WHAT THE TASK REQUIRES:
Only the lines below starting at the one that contains "0.3645x_1+0.1920x_2+0.3781x_3+0.0643x_4=0.4240 \\" and ending at the one that contains "dates, over seven" are to be reproduced, exactly and with both ends kept.

··· RECORDS SUPPLIED ···

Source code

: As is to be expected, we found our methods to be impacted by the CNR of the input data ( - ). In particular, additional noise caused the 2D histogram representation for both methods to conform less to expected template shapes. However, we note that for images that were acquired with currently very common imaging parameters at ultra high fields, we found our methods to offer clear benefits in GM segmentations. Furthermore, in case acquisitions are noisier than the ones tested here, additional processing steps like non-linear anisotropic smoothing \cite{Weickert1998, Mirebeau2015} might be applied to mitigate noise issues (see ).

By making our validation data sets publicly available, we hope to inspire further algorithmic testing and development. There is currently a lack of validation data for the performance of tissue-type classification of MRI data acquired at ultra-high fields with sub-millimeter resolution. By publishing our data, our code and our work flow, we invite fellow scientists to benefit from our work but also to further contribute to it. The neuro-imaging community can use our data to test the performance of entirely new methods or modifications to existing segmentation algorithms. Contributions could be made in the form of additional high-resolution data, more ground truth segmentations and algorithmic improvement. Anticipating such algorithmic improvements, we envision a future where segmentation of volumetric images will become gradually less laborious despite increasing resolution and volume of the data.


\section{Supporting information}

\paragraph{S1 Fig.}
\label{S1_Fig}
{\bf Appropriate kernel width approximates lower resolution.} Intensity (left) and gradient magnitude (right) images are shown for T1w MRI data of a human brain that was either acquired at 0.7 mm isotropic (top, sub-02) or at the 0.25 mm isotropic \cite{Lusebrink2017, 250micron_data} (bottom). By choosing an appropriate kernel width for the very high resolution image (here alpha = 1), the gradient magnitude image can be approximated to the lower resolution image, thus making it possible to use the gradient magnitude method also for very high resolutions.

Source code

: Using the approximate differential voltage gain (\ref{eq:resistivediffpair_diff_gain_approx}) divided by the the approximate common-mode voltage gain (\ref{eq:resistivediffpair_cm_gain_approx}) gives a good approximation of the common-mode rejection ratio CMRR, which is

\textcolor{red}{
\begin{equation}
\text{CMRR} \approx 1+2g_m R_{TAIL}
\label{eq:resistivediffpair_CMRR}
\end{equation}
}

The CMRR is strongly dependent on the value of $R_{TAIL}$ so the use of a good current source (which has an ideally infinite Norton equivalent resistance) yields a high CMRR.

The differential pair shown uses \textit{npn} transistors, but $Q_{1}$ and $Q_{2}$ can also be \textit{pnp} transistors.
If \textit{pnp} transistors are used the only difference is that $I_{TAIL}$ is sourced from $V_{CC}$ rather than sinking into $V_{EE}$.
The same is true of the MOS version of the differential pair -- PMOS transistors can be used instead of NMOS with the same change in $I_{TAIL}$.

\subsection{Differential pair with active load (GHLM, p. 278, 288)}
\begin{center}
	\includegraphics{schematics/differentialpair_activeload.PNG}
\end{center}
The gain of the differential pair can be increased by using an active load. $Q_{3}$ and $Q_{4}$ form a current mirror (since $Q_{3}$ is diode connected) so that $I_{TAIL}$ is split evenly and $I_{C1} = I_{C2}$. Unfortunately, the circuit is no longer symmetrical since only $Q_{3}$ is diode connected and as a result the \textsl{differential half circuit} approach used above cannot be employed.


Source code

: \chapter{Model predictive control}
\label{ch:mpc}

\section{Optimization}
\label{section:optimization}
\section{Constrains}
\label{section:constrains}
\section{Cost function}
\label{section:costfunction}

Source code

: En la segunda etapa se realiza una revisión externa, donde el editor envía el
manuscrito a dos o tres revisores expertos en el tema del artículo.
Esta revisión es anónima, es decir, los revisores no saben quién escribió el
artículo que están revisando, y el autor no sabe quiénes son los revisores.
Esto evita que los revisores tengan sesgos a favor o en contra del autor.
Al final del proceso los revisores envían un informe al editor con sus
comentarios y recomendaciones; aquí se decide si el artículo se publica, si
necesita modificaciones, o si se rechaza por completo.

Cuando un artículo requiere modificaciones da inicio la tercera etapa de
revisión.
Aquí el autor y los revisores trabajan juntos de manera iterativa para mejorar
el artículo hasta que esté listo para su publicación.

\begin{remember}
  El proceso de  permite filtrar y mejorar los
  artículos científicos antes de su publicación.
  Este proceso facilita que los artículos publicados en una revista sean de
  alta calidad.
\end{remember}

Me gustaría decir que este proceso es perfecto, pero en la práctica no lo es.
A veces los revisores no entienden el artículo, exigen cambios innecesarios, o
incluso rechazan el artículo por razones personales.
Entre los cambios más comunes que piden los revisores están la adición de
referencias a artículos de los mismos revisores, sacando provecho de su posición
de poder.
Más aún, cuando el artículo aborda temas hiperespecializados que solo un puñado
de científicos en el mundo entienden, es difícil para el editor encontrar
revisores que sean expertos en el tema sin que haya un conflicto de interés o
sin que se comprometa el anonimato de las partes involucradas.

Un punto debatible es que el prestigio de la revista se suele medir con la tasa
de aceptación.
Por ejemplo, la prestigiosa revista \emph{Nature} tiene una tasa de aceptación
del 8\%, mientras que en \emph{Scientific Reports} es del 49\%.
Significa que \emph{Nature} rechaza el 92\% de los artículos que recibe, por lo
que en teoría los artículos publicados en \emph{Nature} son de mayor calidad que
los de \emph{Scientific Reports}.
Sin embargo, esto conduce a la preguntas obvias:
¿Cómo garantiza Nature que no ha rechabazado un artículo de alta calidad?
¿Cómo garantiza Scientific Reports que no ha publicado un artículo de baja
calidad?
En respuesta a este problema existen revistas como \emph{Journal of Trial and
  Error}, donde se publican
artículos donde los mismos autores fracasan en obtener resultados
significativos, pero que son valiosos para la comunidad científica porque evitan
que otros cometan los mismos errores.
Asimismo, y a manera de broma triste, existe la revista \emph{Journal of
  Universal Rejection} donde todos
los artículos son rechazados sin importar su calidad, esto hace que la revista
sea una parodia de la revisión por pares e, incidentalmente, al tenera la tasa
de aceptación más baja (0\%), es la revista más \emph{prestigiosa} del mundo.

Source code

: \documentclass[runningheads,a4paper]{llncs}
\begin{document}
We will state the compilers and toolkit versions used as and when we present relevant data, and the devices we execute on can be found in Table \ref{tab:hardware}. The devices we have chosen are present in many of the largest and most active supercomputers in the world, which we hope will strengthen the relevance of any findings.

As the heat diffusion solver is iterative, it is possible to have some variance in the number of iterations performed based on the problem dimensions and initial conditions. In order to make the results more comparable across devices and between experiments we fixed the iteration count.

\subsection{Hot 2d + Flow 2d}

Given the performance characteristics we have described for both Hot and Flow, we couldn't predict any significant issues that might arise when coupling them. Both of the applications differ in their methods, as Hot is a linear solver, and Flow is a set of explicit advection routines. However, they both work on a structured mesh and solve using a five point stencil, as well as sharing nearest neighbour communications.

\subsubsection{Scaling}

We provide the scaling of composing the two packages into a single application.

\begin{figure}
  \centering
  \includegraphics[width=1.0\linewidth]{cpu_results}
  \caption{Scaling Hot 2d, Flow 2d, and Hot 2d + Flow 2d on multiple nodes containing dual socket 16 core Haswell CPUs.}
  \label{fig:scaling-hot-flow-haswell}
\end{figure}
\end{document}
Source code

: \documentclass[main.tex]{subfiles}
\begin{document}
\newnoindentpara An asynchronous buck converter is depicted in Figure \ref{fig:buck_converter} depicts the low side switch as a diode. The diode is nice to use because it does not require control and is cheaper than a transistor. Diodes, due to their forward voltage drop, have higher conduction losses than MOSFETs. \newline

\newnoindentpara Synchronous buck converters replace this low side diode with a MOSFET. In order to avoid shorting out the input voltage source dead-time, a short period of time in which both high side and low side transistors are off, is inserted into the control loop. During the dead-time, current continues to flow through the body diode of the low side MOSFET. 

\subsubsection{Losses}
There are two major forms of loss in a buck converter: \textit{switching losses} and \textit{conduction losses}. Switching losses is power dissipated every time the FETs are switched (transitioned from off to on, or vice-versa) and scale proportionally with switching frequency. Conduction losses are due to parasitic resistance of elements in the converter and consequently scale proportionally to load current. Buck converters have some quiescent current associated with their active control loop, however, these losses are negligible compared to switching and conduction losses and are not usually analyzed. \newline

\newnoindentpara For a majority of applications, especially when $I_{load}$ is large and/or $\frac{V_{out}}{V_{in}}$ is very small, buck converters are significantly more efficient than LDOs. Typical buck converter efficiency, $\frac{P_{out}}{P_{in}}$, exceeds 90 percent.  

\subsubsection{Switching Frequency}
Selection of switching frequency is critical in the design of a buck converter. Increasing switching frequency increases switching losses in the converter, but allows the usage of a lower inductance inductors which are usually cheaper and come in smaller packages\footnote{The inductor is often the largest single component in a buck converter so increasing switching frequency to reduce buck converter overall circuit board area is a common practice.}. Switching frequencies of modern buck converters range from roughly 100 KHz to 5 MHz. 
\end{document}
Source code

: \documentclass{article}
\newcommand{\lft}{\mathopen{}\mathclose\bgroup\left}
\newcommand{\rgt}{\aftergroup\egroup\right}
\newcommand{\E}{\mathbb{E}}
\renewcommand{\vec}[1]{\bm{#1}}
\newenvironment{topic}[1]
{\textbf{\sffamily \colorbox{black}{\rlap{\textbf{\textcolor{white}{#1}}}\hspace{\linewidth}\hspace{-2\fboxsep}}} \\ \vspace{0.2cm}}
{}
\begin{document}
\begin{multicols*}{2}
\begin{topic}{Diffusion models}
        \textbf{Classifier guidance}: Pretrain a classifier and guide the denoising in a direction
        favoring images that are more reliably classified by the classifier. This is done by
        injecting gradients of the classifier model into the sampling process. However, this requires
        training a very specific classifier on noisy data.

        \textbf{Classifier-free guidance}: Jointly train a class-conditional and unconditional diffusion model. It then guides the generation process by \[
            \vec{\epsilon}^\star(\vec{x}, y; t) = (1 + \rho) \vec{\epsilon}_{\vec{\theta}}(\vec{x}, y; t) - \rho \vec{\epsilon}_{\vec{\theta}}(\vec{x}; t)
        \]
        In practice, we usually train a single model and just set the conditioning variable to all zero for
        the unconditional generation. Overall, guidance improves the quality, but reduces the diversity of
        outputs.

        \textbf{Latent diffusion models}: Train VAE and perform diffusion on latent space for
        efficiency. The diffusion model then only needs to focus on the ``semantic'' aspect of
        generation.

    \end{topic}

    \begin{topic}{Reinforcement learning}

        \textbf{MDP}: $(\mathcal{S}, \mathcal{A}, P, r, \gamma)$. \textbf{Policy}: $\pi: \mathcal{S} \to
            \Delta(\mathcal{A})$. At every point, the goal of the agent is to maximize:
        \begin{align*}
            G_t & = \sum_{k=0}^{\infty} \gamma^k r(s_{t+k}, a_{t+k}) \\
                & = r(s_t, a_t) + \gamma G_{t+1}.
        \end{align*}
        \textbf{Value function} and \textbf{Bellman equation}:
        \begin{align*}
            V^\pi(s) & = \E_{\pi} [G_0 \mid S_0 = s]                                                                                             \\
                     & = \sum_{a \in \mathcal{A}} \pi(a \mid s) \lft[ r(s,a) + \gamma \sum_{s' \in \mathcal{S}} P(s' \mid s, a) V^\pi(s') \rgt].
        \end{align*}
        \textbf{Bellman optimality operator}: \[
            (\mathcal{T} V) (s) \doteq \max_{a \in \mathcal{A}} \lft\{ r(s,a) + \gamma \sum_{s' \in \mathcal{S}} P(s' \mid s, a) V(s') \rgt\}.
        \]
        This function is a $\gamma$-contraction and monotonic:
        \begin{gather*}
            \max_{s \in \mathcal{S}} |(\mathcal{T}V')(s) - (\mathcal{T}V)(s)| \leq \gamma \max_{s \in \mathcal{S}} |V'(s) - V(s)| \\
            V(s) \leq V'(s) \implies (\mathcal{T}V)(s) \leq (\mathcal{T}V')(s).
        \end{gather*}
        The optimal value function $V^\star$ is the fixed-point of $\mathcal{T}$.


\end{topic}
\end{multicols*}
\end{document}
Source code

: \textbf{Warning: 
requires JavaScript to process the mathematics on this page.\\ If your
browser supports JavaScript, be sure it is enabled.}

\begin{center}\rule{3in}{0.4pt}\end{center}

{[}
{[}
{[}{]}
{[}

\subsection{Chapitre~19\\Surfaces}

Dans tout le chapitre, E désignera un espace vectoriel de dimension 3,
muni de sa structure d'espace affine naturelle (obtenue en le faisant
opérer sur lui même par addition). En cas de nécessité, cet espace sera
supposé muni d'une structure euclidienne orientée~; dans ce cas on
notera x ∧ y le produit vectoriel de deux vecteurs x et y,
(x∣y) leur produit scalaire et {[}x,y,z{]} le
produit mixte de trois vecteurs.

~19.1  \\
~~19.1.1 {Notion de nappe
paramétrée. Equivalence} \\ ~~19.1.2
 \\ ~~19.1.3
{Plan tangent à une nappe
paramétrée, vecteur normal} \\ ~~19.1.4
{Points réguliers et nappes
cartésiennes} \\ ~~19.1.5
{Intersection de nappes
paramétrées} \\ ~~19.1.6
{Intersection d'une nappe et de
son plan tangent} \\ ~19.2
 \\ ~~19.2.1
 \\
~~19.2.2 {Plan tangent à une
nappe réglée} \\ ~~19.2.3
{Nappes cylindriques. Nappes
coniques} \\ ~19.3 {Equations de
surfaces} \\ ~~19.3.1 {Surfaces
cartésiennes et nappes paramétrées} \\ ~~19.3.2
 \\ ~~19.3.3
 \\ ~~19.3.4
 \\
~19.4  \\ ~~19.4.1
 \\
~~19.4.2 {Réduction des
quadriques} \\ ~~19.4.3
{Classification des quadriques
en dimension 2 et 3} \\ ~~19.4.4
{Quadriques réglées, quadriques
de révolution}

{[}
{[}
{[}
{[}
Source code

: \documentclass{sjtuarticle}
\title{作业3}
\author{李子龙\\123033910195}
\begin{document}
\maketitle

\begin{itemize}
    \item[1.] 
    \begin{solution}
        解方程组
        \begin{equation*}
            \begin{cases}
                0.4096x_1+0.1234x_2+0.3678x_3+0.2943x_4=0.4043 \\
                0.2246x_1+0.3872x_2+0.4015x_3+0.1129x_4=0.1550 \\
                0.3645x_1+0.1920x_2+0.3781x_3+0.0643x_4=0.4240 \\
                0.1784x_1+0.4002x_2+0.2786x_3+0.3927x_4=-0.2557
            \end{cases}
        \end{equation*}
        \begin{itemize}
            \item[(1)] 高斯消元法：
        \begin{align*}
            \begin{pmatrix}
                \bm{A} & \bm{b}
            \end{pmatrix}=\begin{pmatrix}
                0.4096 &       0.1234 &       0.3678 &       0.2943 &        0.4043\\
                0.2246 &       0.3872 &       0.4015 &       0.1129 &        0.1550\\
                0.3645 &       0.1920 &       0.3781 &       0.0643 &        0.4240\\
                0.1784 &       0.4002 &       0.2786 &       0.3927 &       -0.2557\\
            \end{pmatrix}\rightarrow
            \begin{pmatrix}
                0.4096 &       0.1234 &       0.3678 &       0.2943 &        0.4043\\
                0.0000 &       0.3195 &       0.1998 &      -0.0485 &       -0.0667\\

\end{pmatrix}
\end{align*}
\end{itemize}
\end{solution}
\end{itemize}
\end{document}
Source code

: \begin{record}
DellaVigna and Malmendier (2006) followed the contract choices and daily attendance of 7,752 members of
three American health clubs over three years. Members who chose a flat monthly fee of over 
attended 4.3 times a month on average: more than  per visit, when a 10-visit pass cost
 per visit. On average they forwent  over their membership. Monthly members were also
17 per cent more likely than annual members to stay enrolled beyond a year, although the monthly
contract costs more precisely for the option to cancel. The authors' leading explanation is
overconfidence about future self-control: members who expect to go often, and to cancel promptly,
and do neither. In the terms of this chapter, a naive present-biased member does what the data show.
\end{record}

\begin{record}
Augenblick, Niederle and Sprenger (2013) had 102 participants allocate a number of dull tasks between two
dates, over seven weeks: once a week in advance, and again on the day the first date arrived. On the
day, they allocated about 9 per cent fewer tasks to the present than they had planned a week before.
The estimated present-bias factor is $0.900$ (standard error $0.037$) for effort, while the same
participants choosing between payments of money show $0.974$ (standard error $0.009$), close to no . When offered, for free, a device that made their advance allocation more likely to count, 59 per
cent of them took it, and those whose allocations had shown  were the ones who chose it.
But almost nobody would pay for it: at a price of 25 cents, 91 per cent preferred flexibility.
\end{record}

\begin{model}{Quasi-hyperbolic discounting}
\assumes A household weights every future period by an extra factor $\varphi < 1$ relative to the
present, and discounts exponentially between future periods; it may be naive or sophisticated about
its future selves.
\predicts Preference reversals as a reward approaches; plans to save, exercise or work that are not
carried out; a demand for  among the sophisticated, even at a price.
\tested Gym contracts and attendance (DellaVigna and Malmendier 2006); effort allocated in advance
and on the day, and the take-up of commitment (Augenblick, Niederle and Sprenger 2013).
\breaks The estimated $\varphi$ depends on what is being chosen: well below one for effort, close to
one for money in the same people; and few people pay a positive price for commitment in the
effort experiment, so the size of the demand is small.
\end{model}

···

EXERCISE RESPONSE:
                0.3645x_1+0.1920x_2+0.3781x_3+0.0643x_4=0.4240 \\
                0.1784x_1+0.4002x_2+0.2786x_3+0.3927x_4=-0.2557
            \end{cases}
        \end{equation*}
        \begin{itemize}
            \item[(1)] 高斯消元法：
        \begin{align*}
            \begin{pmatrix}
                \bm{A} & \bm{b}
            \end{pmatrix}=\begin{pmatrix}
                0.4096 &       0.1234 &       0.3678 &       0.2943 &        0.4043\\
                0.2246 &       0.3872 &       0.4015 &       0.1129 &        0.1550\\
                0.3645 &       0.1920 &       0.3781 &       0.0643 &        0.4240\\
                0.1784 &       0.4002 &       0.2786 &       0.3927 &       -0.2557\\
            \end{pmatrix}\rightarrow
            \begin{pmatrix}
                0.4096 &       0.1234 &       0.3678 &       0.2943 &        0.4043\\
                0.0000 &       0.3195 &       0.1998 &      -0.0485 &       -0.0667\\

\end{pmatrix}
\end{align*}
\end{itemize}
\end{solution}
\end{itemize}
\end{document}
Source code

: \begin{record}
DellaVigna and Malmendier (2006) followed the contract choices and daily attendance of 7,752 members of
three American health clubs over three years. Members who chose a flat monthly fee of over 
attended 4.3 times a month on average: more than  per visit, when a 10-visit pass cost
 per visit. On average they forwent  over their membership. Monthly members were also
17 per cent more likely than annual members to stay enrolled beyond a year, although the monthly
contract costs more precisely for the option to cancel. The authors' leading explanation is
overconfidence about future self-control: members who expect to go often, and to cancel promptly,
and do neither. In the terms of this chapter, a naive present-biased member does what the data show.
\end{record}

\begin{record}
Augenblick, Niederle and Sprenger (2013) had 102 participants allocate a number of dull tasks between two
dates, over seven weeks: once a week in advance, and again on the day the first date arrived. On the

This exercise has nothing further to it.